Tamil Nadu | De Chennai à Pondichéry
Calés dans notre chambre de Leh, on laisse le doigt dériver virtuellement sur la carte de l’Inde, à la recherche d’un endroit où atterrir après un mois et demi passé au Ladakh. Le doigt divague, l’esprit aussi, submergé par ce luxe insensé qui consiste à pouvoir mettre cap à peu près n’importe où et laisser libre cours à n’importe quelle envie… Himachal Pradesh ? Uttarakhand ? Uttar Pradesh pour traverser ensuite vers le Népal ?

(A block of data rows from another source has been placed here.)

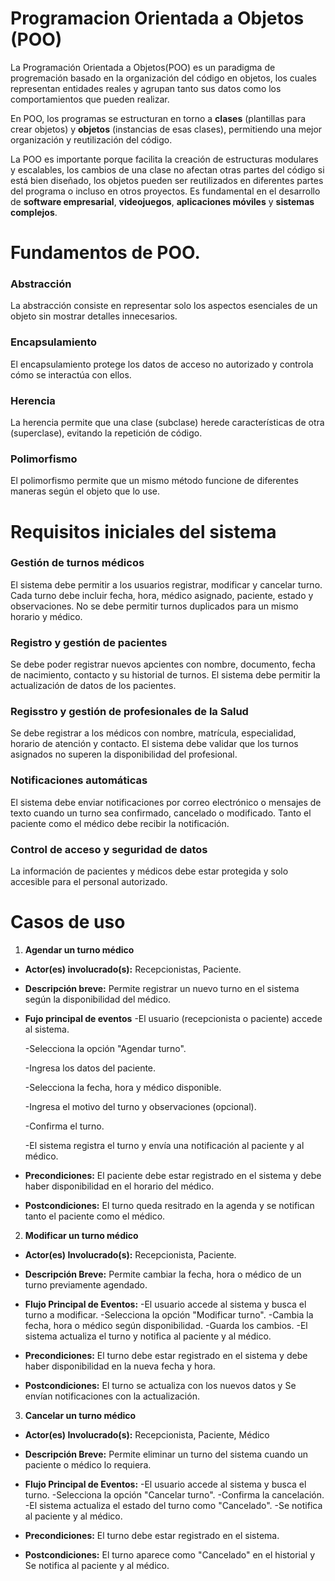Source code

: # Programacion Orientada a Objetos (POO)
La Programación Orientada a Objetos(POO) es un paradigma de progremación basado en la organización del código en objetos, los cuales representan entidades reales y agrupan tanto sus datos como los comportamientos que pueden realizar.

En POO, los programas se estructuran en torno a **clases** (plantillas para crear objetos) y **objetos** (instancias de esas clases), permitiendo una mejor organización y reutilización del código.

La POO es importante porque facilita la creación de estructuras modulares y escalables, los cambios de una clase no afectan otras partes del código si está bien diseñado, los objetos pueden ser reutilizados
en diferentes partes del programa o incluso en otros proyectos. Es fundamental en el desarrollo de **software empresarial**, **videojuegos**, **aplicaciones móviles** y **sistemas complejos**.

# Fundamentos de POO.
### **Abstracción**
La abstracción consiste en representar solo los aspectos esenciales de un objeto sin mostrar detalles innecesarios.

### **Encapsulamiento**
El encapsulamiento protege los datos de acceso no autorizado y controla cómo se interactúa con ellos.

### **Herencia**
La herencia permite que una clase (subclase) herede características de otra (superclase), evitando la repetición de código.

### **Polimorfismo**
El polimorfismo permite que un mismo método funcione de diferentes maneras según el objeto que lo use.

# Requisitos iniciales del sistema
### **Gestión de turnos médicos**
El sistema debe permitir a los usuarios registrar, modificar y cancelar turno. Cada turno debe incluir fecha, hora, médico asignado, paciente, estado y observaciones. No se debe permitir turnos duplicados para un mismo horario y médico.

### **Registro y gestión de pacientes**
Se debe poder registrar nuevos apcientes con nombre, documento, fecha de nacimiento, contacto y su historial de turnos. El sistema debe permitir la actualización de datos de los pacientes.

### **Regisstro y gestión de profesionales de la Salud**
Se debe registrar a los médicos con nombre, matrícula, especialidad, horario de atención y contacto. El sistema debe validar que los turnos asignados no superen la disponibilidad del profesional.

### **Notificaciones automáticas**
El sistema debe enviar notificaciones por correo electrónico o mensajes de texto cuando un turno sea confirmado, cancelado o modificado. Tanto el paciente como el médico debe recibir la notificación.

### **Control de acceso y seguridad de datos**
La información de pacientes y médicos debe estar protegida y solo accesible para el personal autorizado.

# Casos de uso
1. **Agendar un turno médico**
- **Actor(es) involucrado(s):** Recepcionistas, Paciente.
- **Descripción breve:** Permite registrar un nuevo turno en el sistema según la disponibilidad del médico.
- **Fujo principal de eventos**
   -El usuario (recepcionista o paciente) accede al sistema.
   
   -Selecciona la opción "Agendar turno".
   
   -Ingresa los datos del paciente.
   
   -Selecciona la fecha, hora y médico disponible.
   
   -Ingresa el motivo del turno y observaciones (opcional).
   
   -Confirma el turno.
   
   -El sistema registra el turno y envía una notificación al paciente y al médico.
  
- **Precondiciones:**
El paciente debe estar registrado en el sistema y debe haber disponibilidad en el horario del médico.
- **Postcondiciones:**
El turno queda resitrado en la agenda y se notifican tanto el paciente como el médico.

2. **Modificar un turno médico**
- **Actor(es) Involucrado(s):** Recepcionista, Paciente.
- **Descripción Breve:** Permite cambiar la fecha, hora o médico de un turno previamente agendado.
- **Flujo Principal de Eventos:**
  -El usuario accede al sistema y busca el turno a modificar.
  -Selecciona la opción "Modificar turno".
  -Cambia la fecha, hora o médico según disponibilidad.
  -Guarda los cambios.
  -El sistema actualiza el turno y notifica al paciente y al médico.

- **Precondiciones:** 
El turno debe estar registrado en el sistema y debe haber disponibilidad en la nueva fecha y hora.
- **Postcondiciones:**
El turno se actualiza con los nuevos datos y Se envían notificaciones con la actualización.

3. **Cancelar un turno médico**
- **Actor(es) Involucrado(s):** Recepcionista, Paciente, Médico
- **Descripción Breve:** Permite eliminar un turno del sistema cuando un paciente o médico lo requiera.
- **Flujo Principal de Eventos:**
  -El usuario accede al sistema y busca el turno.
  -Selecciona la opción "Cancelar turno".
  -Confirma la cancelación.
  -El sistema actualiza el estado del turno como "Cancelado".
  -Se notifica al paciente y al médico.

- **Precondiciones:** El turno debe estar registrado en el sistema.
- **Postcondiciones:** El turno aparece como "Cancelado" en el historial y Se notifica al paciente y al médico.


















   


















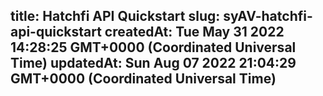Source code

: 
title: Hatchfi API Quickstart
slug: syAV-hatchfi-api-quickstart
createdAt: Tue May 31 2022 14:28:25 GMT+0000 (Coordinated Universal Time)
updatedAt: Sun Aug 07 2022 21:04:29 GMT+0000 (Coordinated Universal Time)
---

##

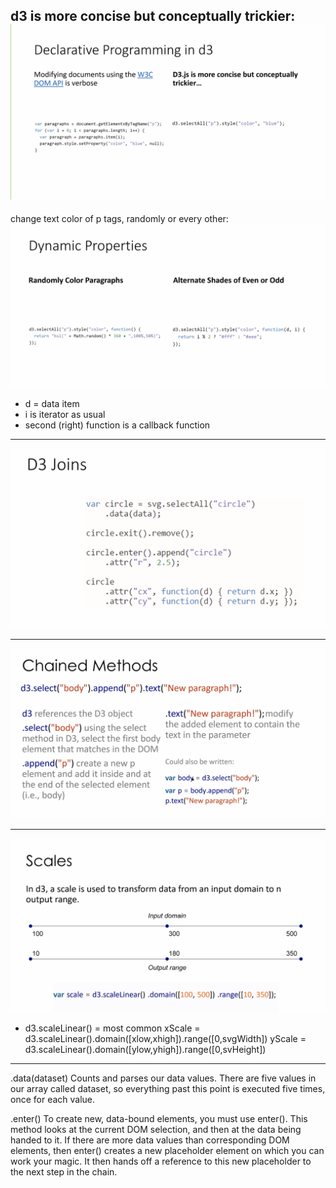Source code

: d3 is more concise but conceptually trickier:
![](images/concise.png)
-----------------
change text color of p tags, randomly or every other:
![](images/dynamicprops.png)
- d = data item
- i is iterator as usual
- second (right) function is a callback function
-----------------

![](images/joind.png)

---
![](images/chaining.png)

---
![](images/scales.png)
- d3.scaleLinear() = most common 
xScale = d3.scaleLinear().domain([xlow,xhigh]).range([0,svgWidth])
yScale = d3.scaleLinear().domain([ylow,yhigh]).range([0,svHeight])


---
.data(dataset)
Counts and parses our data values. There are five values in our array called dataset, so everything past this point is executed five times, once for each value.


.enter()
To create new, data-bound elements, you must use enter(). This method looks at the current DOM selection, and then at the data being handed to it. If there are more data values than corresponding DOM elements, then enter() creates a new placeholder element on which you can work your magic. It then hands off a reference to this new placeholder to the next step in the chain.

Olivier, un copain de Jeff, est installé depuis une année à Chennai dans le Tamil Nadu – littéralement à l’autre bout du pays en traçant une ligne verticale nord-sud depuis le Ladakh. On tord alors la question en tous sens pour essayer de solutionner une équation insolutionnable : rejoindre Chennai en même temps qu’un deuxième copain qui débarque de la Réunion pour 15 jours, échapper à la mousson, aller vite, prendre son temps, voyager par voie terrestre, prendre l’avions, sauter d’un minibus à l’autre ou profiter des couchettes du 12612 Mas Garib Rath entre Delhi et Chennai 29 heures durant…
Impossible, au fond, de s’abstraire du temps court même dans un voyage au long cours : l’affaire se conclut par deux clics sur le site d’une compagnie aérienne et après un détour de quelques jours par Delhi , on se téléporte en un clin d’œil à l’extrémité sud du pays. Adieu montagnes et lamaseries haut perchées, bonjour mangroves et cocotiers. Nouvelle toile de fond pour deux semaines : la côte de Coromandel.
Des cimes himalayennes aux plaines tamoules : première étape, Chennai (Madras)
On se propulse non seulement à l’autre bout de l’Inde, mais on débarque en plus dans un univers parallèle fait de jardiniers, d’écoles américaines et de chauffeurs tirés à quatre épingles. Pendant quelques jours on vit en grand écart, un pied dans le compound international avec les copains, l’autre dans le grand bouillonnement indien.
Pour appréhender Chennai, l’ancienne Madras, quatrième ville d’Inde, on se dit malgré tout que le mieux est de se laisser porter par un guide. On se tourne alors vers Karunya qui, le temps d’un après-midi, nous fait naviguer à travers les ruelles du quartier de Mylapore.
Pour autant, pas question de marcher des heures en plein soleil. Si Karunya nous fait découvrir sa ville, c’est d’abord par le biais d’histoires et de légendes, qu’elle conte à merveille : l’histoire du Tamil Nadu, de Madras et du quartier composite de Mylapore, et puis les histoires plus rocambolesques encore qui entourent le panthéon hindou, à commencer par la naissance invraisemblable de Ganesh…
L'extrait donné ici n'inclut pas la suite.